La ministre de l'Éducation, du Loisir et du Sport, Michelle Courchesne, se range derrière les arguments de l'Association des médecins d'urgence du Québec (AMUQ), qui signale que la pratique du ski et de la planche à neige est une importante cause de traumatismes crâniens.
«Mon objectif est de faire en sorte que, dans les prochains mois, pour la saison 2009-2010, on ait un règlement très clair à cet égard-là», a déclaré la ministre jeudi, à son entrée à une réunion des députés libéraux à Lévis.
Consciente de la réticence des propriétaires de station de ski, Mme Courchesne a indiqué qu'elle discuterait prochainement de la question avec les acteurs de l'industrie.
«Il faut voir comment peut se faire l'application sur le terrain. Il y a quand même des implications juridiques importantes en termes de responsabilités», a-t-elle ajouté, en signalant que seulement 45% des skieurs et planchistes de plus de 24 ans acceptent volontairement de porter un casque sur les pentes.
Chez les jeunes, le port de cet équipement de sécurité est beaucoup plus en vogue. Ils sont 92% dans le groupe des moins de 12 ans à s'être déjà munis d'un casque et 70% chez les 12 à 24 ans.
La ministre a fait connaître ses intentions à la suite d'une sortie publique de l'association des urgentologues, selon laquelle 60% des traumatismes crâniens dans les sports de glisse seraient évités grâce au port du casque protecteur.
«La littérature médicale est claire: les casques évitent des gros problèmes aux gens qui tombent. Alors, pourquoi ne pas faire en sorte que les gens soient plus en sécurité?» a demandé le porte-parole de l'AMUQ, Nicolas Helazari.
L'AMUQ encourage les centres récréatifs à développer dès maintenant des politiques favorisant le port du casque, incluant minimalement le prêt d'un casque avec toute location d'équipement.
Elle souhaite aussi que plus de financement soit accordé pour la recherche, afin d'accroître les connaissances sur le pronostic et la prévention des traumatismes crâniens dans les sports d'hiver.
Vive opposition
Toutefois, l'Association des centres de ski du Québec s'opposera à toute mesure visant à forcer sa clientèle à porter un casque contre son gré.

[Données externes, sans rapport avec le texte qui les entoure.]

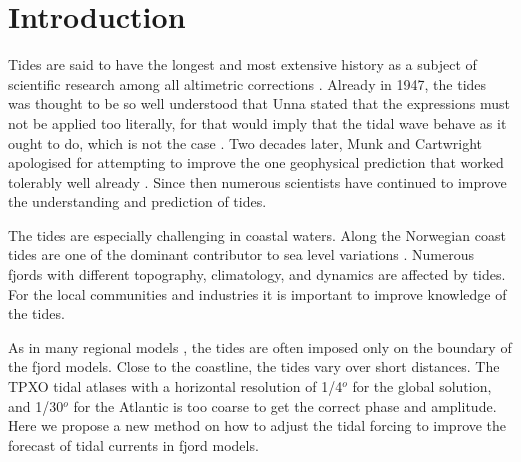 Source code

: \section{Introduction}

Tides are said to have the longest and most extensive history as a subject of scientific research among all altimetric corrections \cite[]{egbert94,cartwright77,hendershott81}. Already in 1947, the tides was thought to be so well understood that Unna stated that the expressions must not be applied too literally, for that would imply that the tidal wave behave as it ought to do, which is not the case \cite[]{unna47}. Two decades later, Munk and Cartwright apologised for attempting to improve the one geophysical prediction that worked tolerably well already \cite[]{munk66}. Since then numerous scientists have continued to improve the understanding and prediction of tides. 

The tides are especially challenging in coastal waters. Along the Norwegian coast tides are one of the dominant contributor to sea level variations \cite[]{grabbe09}. Numerous fjords with different topography, climatology, and dynamics are affected by tides. For the local communities and industries it is important to improve knowledge of the tides. 

As in many regional models \cite[]{gjevik89}, the tides are often imposed only on the boundary of the fjord models. Close to the coastline, the tides vary over short distances. The TPXO tidal atlases with a horizontal resolution of 1/4$^o$ for the global solution, and 1/30$^o$ for the Atlantic \cite[]{egbert94,egbert02} is too coarse to get the correct phase and amplitude. Here we propose a new method on how to adjust the tidal forcing to improve the forecast of tidal currents in fjord models.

En entrevue téléphonique à La Presse Canadienne jeudi, le porte-parole Alexis Boyer-Lafontaine a indiqué que les centres font déjà la promotion du casque, mais qu'ils craignent de voir les adultes déserter les pentes en cas de réglementation.
«Ce serait complexe. On devrait retourner à la maison du monde qui se présenterait sans casque. Puis, comment convaincre les gens qui font du ski sans casque depuis toujours, alors que l'industrie a déjà du mal à faire le plein de clientèle?» a-t-il argué, précisant que le port du casque n'est même pas obligatoire pour circuler à vélo.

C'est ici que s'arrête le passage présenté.